Let me make sure I capture that because I think that’s really key to the fundamentals of this. The stats here are 73% of all housing right now, that has been occupied, and correct me if I’m wrong is by single couples, no kids. Is that correct? On the first one?

Atticus:

If you look at the US population, 73% of those households are either single adults living alone, single adults sharing with each other.

Brett:

Then the actual housing units, the unit mix, whether it be studios, ones, twos, threes, four bedrooms, right townhomes, all these different mixes, only 12% are actually Studio One bedroom, which it’s like reverse, let’s just say 73%. Could be if there were studios and ones, perhaps we could solve that. Is that a fair summary so far?

Atticus:

The major distinction is what’s built is built. It doesn’t really make sense to just go tear it down and start new. But it’s not that difficult, and where we come in from a technology solution is to make it feasible and to build trust and accountability, and encourage us to share that existing space that’s already out there.

Brett:

It’s basically like the Uber for housing. Is that a fair summary so far?

Atticus:

Very similar. I mean, the analogy I provide is Uber versus hitchhiking. What’s the difference? The answer is really nothing. Except that you have an app on your phone, you will get to that person, and ultimately, we’re trying to do the same thing for housing.

Brett:

We’ll get to that in a minute here too, by the way, that’s PadSplit.com if you want to go right now, because I’m already excited about this, just getting into this, and by the way, I’m meeting Atticus LeBlanc for the first time about, five minutes ago. That’s the first thing, the end of the zoning, so if they could change the zoning or encourage developers because let’s face it on the development side, they’re saying, look, if I’m going to go build something, I didn’t get the highest bang for my dollar and for my time and energy to build these bigger units to get higher rents. From their perspective of they’re saying, the environmental the permitting the the the time and energy it takes to do this, to build a studio, if I could just build, three-bedroom and it may not take that much more cost or time and energy, and I get much better profit. There so let’s talk about it from their angle like you can’t blame the contractors for building what they can actually make money on correct?

Atticus:

Sure, not at all. If anything I would encourage the alignment of incentives.

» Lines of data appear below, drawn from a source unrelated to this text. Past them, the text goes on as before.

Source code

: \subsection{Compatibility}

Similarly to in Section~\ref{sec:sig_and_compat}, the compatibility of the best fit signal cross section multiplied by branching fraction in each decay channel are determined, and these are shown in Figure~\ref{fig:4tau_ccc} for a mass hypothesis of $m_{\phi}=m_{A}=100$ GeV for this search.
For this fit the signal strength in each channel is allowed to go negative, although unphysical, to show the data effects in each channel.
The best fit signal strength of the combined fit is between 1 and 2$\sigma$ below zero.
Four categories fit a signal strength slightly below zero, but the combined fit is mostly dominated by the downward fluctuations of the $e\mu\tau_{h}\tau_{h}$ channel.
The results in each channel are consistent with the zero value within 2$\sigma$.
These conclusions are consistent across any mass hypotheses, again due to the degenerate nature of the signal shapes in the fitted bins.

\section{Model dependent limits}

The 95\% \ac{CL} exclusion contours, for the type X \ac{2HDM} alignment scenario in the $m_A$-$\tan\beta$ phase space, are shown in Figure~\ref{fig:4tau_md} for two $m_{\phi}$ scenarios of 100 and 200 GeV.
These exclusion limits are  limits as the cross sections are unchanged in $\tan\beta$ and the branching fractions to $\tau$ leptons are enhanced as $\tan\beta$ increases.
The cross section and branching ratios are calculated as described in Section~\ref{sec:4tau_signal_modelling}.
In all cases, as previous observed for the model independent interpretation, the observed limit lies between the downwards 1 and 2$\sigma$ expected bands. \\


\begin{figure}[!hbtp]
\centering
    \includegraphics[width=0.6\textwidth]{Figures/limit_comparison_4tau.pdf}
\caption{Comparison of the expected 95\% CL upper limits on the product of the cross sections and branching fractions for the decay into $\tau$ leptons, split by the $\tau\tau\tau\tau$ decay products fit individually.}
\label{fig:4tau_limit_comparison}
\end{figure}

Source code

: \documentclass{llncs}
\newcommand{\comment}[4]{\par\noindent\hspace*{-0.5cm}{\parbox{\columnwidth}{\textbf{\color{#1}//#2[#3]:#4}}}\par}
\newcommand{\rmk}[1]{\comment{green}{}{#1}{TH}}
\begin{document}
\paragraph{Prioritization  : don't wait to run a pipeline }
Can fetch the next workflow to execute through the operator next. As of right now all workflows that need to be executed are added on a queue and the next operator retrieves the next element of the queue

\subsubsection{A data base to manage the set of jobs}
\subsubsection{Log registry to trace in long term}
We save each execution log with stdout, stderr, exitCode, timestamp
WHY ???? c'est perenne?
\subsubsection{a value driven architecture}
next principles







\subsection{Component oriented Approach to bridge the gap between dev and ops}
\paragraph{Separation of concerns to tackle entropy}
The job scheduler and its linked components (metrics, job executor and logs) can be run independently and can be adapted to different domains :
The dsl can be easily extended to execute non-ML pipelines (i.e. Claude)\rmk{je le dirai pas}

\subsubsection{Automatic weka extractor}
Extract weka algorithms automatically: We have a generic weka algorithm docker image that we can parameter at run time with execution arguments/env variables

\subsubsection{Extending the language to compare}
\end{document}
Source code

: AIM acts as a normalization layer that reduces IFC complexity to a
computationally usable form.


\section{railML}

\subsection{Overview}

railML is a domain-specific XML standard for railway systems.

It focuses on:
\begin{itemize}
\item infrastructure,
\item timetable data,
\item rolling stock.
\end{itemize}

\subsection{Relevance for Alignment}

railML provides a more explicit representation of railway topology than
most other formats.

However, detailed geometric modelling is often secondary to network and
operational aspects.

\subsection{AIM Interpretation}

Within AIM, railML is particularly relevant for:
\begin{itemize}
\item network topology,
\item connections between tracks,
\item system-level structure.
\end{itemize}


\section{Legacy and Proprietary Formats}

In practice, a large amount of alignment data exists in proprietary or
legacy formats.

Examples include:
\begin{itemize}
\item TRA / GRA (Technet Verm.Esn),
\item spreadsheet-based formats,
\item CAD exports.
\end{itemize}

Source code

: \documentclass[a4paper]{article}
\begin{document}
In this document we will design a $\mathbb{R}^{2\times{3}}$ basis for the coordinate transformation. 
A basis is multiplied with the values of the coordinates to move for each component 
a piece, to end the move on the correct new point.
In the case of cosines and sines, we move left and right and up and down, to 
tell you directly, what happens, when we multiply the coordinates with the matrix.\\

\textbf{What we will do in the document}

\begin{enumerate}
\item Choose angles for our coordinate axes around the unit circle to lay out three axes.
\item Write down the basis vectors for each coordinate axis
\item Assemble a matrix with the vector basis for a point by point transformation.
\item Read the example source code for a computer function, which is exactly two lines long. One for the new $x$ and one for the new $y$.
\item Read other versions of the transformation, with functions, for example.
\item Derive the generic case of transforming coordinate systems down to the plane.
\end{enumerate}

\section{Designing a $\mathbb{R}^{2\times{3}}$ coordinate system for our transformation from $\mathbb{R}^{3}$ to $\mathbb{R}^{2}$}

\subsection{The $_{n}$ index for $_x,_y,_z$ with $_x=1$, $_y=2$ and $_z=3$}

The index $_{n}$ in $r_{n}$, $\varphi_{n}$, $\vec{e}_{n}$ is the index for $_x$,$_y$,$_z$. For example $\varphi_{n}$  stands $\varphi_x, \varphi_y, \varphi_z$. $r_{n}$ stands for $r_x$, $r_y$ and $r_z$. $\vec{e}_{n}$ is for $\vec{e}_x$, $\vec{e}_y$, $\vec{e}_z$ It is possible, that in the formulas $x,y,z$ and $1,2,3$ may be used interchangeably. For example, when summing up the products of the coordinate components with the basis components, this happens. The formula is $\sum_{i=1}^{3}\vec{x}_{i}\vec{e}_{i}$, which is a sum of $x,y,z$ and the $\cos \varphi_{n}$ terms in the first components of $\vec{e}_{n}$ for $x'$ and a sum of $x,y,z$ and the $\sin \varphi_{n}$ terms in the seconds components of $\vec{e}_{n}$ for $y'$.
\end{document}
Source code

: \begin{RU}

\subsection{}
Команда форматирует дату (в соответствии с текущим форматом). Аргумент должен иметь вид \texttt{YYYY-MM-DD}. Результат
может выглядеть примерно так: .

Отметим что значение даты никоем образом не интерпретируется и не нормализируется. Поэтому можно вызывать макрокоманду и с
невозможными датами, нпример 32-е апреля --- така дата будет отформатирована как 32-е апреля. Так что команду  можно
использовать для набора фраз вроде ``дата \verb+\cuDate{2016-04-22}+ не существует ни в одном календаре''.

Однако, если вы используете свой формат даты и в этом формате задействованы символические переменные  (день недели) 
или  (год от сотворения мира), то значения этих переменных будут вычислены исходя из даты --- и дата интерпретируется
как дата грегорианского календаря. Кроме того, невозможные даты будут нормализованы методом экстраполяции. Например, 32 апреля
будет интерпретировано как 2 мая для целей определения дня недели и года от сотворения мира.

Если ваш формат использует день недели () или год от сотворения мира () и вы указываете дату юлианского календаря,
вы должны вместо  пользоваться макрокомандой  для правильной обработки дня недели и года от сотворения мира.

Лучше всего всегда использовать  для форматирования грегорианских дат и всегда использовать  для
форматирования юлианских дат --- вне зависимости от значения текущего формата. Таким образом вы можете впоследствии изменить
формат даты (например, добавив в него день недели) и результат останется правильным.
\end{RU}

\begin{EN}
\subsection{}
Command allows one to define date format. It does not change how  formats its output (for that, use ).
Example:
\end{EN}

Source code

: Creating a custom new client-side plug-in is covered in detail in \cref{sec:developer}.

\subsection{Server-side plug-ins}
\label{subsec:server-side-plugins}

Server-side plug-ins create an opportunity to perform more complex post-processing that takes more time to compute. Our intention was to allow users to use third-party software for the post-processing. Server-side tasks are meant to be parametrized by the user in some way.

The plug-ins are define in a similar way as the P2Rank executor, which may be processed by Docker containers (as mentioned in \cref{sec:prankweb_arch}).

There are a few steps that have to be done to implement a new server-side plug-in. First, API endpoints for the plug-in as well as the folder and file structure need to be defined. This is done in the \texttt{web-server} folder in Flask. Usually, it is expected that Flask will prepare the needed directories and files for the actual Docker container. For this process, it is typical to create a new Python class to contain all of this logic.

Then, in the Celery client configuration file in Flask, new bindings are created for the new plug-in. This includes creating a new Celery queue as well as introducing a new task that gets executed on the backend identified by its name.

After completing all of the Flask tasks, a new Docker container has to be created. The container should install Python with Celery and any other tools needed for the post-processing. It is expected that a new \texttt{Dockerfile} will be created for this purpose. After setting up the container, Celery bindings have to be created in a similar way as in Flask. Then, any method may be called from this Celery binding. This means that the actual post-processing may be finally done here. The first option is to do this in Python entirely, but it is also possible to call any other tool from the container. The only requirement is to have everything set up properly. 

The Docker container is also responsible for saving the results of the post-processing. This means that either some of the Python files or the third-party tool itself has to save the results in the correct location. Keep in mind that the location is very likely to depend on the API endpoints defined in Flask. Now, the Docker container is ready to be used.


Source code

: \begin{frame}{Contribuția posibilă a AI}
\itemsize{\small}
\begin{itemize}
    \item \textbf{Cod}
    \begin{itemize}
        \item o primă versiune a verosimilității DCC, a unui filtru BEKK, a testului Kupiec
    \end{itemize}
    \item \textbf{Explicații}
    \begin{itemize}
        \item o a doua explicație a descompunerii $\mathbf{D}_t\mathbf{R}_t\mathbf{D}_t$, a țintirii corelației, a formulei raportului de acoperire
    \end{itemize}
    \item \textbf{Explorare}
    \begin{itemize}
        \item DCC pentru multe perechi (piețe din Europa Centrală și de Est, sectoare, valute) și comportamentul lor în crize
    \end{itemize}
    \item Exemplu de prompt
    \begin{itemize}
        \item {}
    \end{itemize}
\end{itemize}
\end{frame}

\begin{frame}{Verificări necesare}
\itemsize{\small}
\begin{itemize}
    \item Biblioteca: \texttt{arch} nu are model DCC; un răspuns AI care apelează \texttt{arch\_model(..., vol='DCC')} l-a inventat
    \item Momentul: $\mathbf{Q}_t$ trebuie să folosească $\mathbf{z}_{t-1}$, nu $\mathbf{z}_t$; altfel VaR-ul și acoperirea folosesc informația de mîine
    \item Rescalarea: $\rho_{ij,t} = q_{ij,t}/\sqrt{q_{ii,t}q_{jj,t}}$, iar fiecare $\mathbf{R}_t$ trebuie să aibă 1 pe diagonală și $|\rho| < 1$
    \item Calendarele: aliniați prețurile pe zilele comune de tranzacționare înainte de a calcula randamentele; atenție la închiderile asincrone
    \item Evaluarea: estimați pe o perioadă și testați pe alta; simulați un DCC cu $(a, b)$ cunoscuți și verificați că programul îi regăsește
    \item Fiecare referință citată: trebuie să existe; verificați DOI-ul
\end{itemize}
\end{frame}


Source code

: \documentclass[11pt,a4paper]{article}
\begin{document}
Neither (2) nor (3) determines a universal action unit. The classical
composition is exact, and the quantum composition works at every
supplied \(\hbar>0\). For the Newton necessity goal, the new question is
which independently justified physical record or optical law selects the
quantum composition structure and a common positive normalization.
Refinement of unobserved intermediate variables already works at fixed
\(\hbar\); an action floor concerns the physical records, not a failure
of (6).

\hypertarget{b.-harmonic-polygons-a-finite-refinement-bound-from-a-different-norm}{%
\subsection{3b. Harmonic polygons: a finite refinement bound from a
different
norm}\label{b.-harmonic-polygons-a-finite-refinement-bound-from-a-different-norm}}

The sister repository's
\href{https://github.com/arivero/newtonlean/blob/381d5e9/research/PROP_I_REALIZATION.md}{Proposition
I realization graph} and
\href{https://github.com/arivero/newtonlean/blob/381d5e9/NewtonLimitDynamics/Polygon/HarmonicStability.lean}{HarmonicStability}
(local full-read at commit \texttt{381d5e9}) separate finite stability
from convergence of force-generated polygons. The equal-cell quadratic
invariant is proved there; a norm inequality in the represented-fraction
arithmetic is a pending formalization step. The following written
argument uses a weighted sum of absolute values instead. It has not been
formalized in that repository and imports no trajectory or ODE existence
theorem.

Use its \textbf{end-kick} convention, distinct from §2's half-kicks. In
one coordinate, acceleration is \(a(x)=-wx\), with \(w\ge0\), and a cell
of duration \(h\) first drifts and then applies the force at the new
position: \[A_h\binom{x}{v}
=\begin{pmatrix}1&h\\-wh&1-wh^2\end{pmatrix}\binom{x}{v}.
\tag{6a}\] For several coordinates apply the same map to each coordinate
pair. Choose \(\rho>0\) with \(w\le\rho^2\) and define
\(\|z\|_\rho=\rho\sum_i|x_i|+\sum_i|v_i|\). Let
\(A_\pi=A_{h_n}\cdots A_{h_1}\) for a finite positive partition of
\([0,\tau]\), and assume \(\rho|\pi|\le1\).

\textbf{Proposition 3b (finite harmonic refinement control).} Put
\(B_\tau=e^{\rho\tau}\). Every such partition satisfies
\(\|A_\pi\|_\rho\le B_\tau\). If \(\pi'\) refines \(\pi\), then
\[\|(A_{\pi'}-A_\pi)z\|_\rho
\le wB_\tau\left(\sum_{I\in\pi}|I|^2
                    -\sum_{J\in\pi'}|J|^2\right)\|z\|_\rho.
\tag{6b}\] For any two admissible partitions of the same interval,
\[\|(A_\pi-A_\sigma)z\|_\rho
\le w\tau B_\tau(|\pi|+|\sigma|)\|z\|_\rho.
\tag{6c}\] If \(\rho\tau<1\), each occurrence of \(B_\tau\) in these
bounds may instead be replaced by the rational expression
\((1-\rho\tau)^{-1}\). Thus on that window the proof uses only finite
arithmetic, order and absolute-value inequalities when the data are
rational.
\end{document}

The real question is you have existing zoning codes that prevent that same developer from building and if it’s a 3000 square foot house that’s in his buy or build a box, there’s really no existing zoning policy across the board that allows him to build that same 3000 square foot box and build it for four or 5, 6, 7, 8 people, he’s only allowed to build it for one family, and if there were a way to demonstrate to that same developer that it was more profitable, and it’s certainly easy to do to build micro-units or shared housing, that would be more profitable, he would go do that. But zoning laws as they exist today in most jurisdictions preclude him from doing so and really prevent that free-market type.

Brett:

Somebody said one other side of it too. That the people that say, look, we need more prisons to take care of or to house to make sure that we do not keep the bad guys on the streets. But they say just don’t build it by my house. Now let’s take that same part of the argument. That sounds great advocates, but just don’t build out and buy in my city, or my backyard. Go do that somewhere else? Like, talk to me about that dynamic that’s going on? If there is one? ,

Atticus:

Well, no, it’s clearly an issue, and I think, listen, everyone’s comfortable with with the status quo, by and large, and anything that is a disruption to the status quo that is treated with fear and anxiety, and usually opposition, and this is not really any different. The biggest opposition that we see to share housing is for folks who are living in single-family neighborhoods who think that this is going to change everything, and the only thing that’s going to disprove a lot of those, a lot of those impressions or those fears is when one of actually exists. But at the same time, you can look back at some of the most famous historic neighborhoods in America, and they are multi-dimensional by every stretch of the imagination, and you often have a huge diversity and variety of housing types that create healthier communities over the long term. The bigger and more pragmatic question from our standpoint is if you’re living in a really nice neighborhood, do you value the services around you?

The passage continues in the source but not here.